The last time I had been to Walt Disney World’s Epcot in Orlando was 25 years ago and I only remember it vaguely. Maybe it’s the fact that everything that week 25 years earlier actually took place in a blur, or maybe it could be chalked up to old age setting in. It certainly COULD NOT have anything to do with 25 years of beer consumption!

The one thing I do remember though is that at Epcot, you could visit countries from all over the world. Oh…and each country furnished their native beer. I figured, “Well, I‘m here, might as well see what they have to offer” Right. Spontaneous. No thought to being the “BeerNetwork Guy” in the least.

Walking around the “world,” we first encountered Mexico and a rather large mariachi band. Enjoyable, I have always loved that style of music.

Sidebar—check this out. Seriously, check this out: http://www.youtube.com/watch?v=oRu_Id9WmBE

Next up, China. There’s an impressive exhibit of the Terracotta Warriors, a spirit army that stood guard at the tomb of Qin Shi Huang, first emperor of the Qin Dynasty. Amazing as it might be, it was also a really warm day and I was ready for a beer.

First stop was the Biergarten in Germany. I ordered a brat, a pretzel and an Altenmünster Oktoberfest. The menu provides this description, “One of the most beautiful regions in Germany is the Allgäu, home of Altenmünster Brewer Beers. Altenmünster is made from rediscovered recipes for connoisseurs, who highly value the use of long-forgotten ingredients creating a full-flavored and timeless beer.” This is a mellow beer with a slightly sweet flavor and malty finish. Glad to see an offering other than the usual German beers readily available here in the states. Delicious start to the tour I would take here at Epcot.

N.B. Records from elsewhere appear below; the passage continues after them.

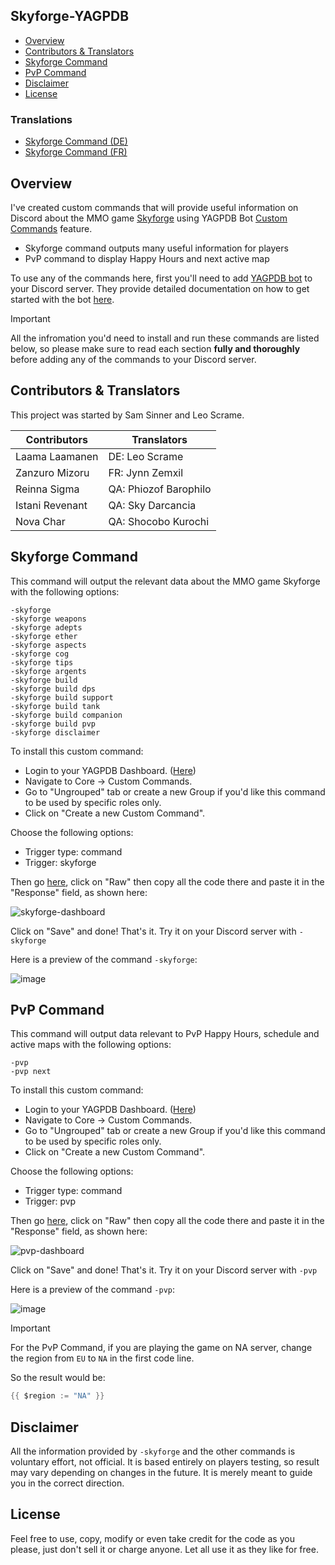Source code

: ## Skyforge-YAGPDB
- [Overview](#overview)
- [Contributors & Translators](#contributors--translators)
- [Skyforge Command](#skyforge-command)
- [PvP Command](#pvp-command)
- [Disclaimer](#disclaimer)
- [License](#license)

### Translations
- [Skyforge Command (DE)](https://github.com/Samillion/skyforge-yagpdb/tree/main/translations#skyforge-de-command)
- [Skyforge Command (FR)](https://github.com/Samillion/skyforge-yagpdb/tree/main/translations#skyforge-fr-command)

## Overview
I've created custom commands that will provide useful information on Discord about the MMO game [Skyforge](https://sf.my.games/en) using YAGPDB Bot [Custom Commands](https://docs.yagpdb.xyz/commands/custom-commands) feature.

- Skyforge command outputs many useful information for players
- PvP command to display Happy Hours and next active map

To use any of the commands here, first you'll need to add [YAGPDB bot](https://yagpdb.xyz/) to your Discord server. They provide detailed documentation on how to get started with the bot [here](https://docs.yagpdb.xyz/getting-started).

> [!IMPORTANT]
> All the infromation you'd need to install and run these commands are listed below, so please make sure to read each section **fully and thoroughly** before adding any of the commands to your Discord server.

## Contributors & Translators
This project was started by Sam Sinner and Leo Scrame.

| Contributors | Translators |
| ------ | ------ |
| Laama Laamanen | DE: Leo Scrame |
| Zanzuro Mizoru | FR: Jynn Zemxil |
| Reinna Sigma | QA: Phiozof Barophilo |
| Istani Revenant | QA: Sky Darcancia |
| Nova Char | QA: Shocobo Kurochi |

## Skyforge Command
This command will output the relevant data about the MMO game Skyforge with the following options:
```
-skyforge
-skyforge weapons
-skyforge adepts
-skyforge ether
-skyforge aspects
-skyforge cog
-skyforge tips
-skyforge argents
-skyforge build
-skyforge build dps
-skyforge build support
-skyforge build tank
-skyforge build companion
-skyforge build pvp
-skyforge disclaimer
```

To install this custom command:
- Login to your YAGPDB Dashboard. ([Here](https://yagpdb.xyz/manage))
- Navigate to Core -> Custom Commands.
- Go to "Ungrouped" tab or create a new Group if you'd like this command to be used by specific roles only.
- Click on "Create a new Custom Command".

Choose the following options:
- Trigger type: command
- Trigger: skyforge

Then go [here](https://github.com/Samillion/skyforge-yagpdb/blob/main/skyforge-command.go), click on "Raw" then copy all the code there and paste it in the "Response" field, as shown here:

![skyforge-dashboard](https://i.imgur.com/HXHfqQE.jpeg)

Click on "Save" and done! That's it. Try it on your Discord server with `-skyforge`

Here is a preview of the command `-skyforge`:

![image](https://github.com/Samillion/skyforge-yagpdb/assets/17427046/390399fa-490a-4532-9a39-deac233d4458)

## PvP Command
This command will output data relevant to PvP Happy Hours, schedule and active maps with the following options:
```
-pvp
-pvp next
```

To install this custom command:
- Login to your YAGPDB Dashboard. ([Here](https://yagpdb.xyz/manage))
- Navigate to Core -> Custom Commands.
- Go to "Ungrouped" tab or create a new Group if you'd like this command to be used by specific roles only.
- Click on "Create a new Custom Command".

Choose the following options:
- Trigger type: command
- Trigger: pvp

Then go [here](https://github.com/Samillion/skyforge-yagpdb/blob/main/pvp-command.go), click on "Raw" then copy all the code there and paste it in the "Response" field, as shown here:

![pvp-dashboard](https://i.imgur.com/l9LilzK.jpeg)

Click on "Save" and done! That's it. Try it on your Discord server with `-pvp`

Here is a preview of the command `-pvp`:

![image](https://github.com/Samillion/skyforge-yagpdb/assets/17427046/f0d61e79-e39c-46e5-8f99-3e0b4bd07c91)

> [!IMPORTANT]
> For the PvP Command, if you are playing the game on NA server, change the region from `EU` to `NA` in the first code line.

So the result would be:
```go
{{ $region := "NA" }}
```

## Disclaimer
All the information provided by `-skyforge` and the other commands is voluntary effort, not official. It is based entirely on players testing, so result may vary depending on changes in the future. It is merely meant to guide you in the correct direction.

## License
Feel free to use, copy, modify or even take credit for the code as you please, just don't sell it or charge anyone. Let all use it as they like for free.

Next, we were off to Italy. We’d written about the Moretti LaRossa in a previous post, and it was the featured beer at Via Napoli, where I ordered the Tortellini Soup. The slightly sweet beer paired very well with the saltiness of the soup made with a clear broth and chives.

After finishing there, we went to Japan where my son Anthony wanted to try Sake. I had never had Sake before, and probably like some of the beers we drink here at YBN, Sake is, for me, something that will probably take some getting used to. The nose had, of course, a wine aroma. Interesting, as rather than just a very dry wine, it tasted like a very dry wine with a touch of vermouth. Not our favorite, but something that needed to be tried.

Lastly, it was off to Morocco. I had the Casablanca Beer, a premium lager with which I was very impressed. This original lager from Casablanca put a nice topper to the end of a very long day. Corny and grainy, it presented a little more to the mouth than the average 4-5% ABV lager too many Americans have grown accustomed to, much like the way Harvey described his experience with the Dominican Republic’s Presidente on his leg of our journeys.

So while this world traveler found sampling some slightly better-than-average regional beer and experimenting with rice wine was fun, upon our return to the hotel around 1 AM, I finished off the evening with a Maker’s 46 from Maker’s Mark Kentucky Bourbon Whiskey—barrel finished with oak staves, 94 proof—neat with a Mayorga Corona 2000 from Nicaragua! Life is good.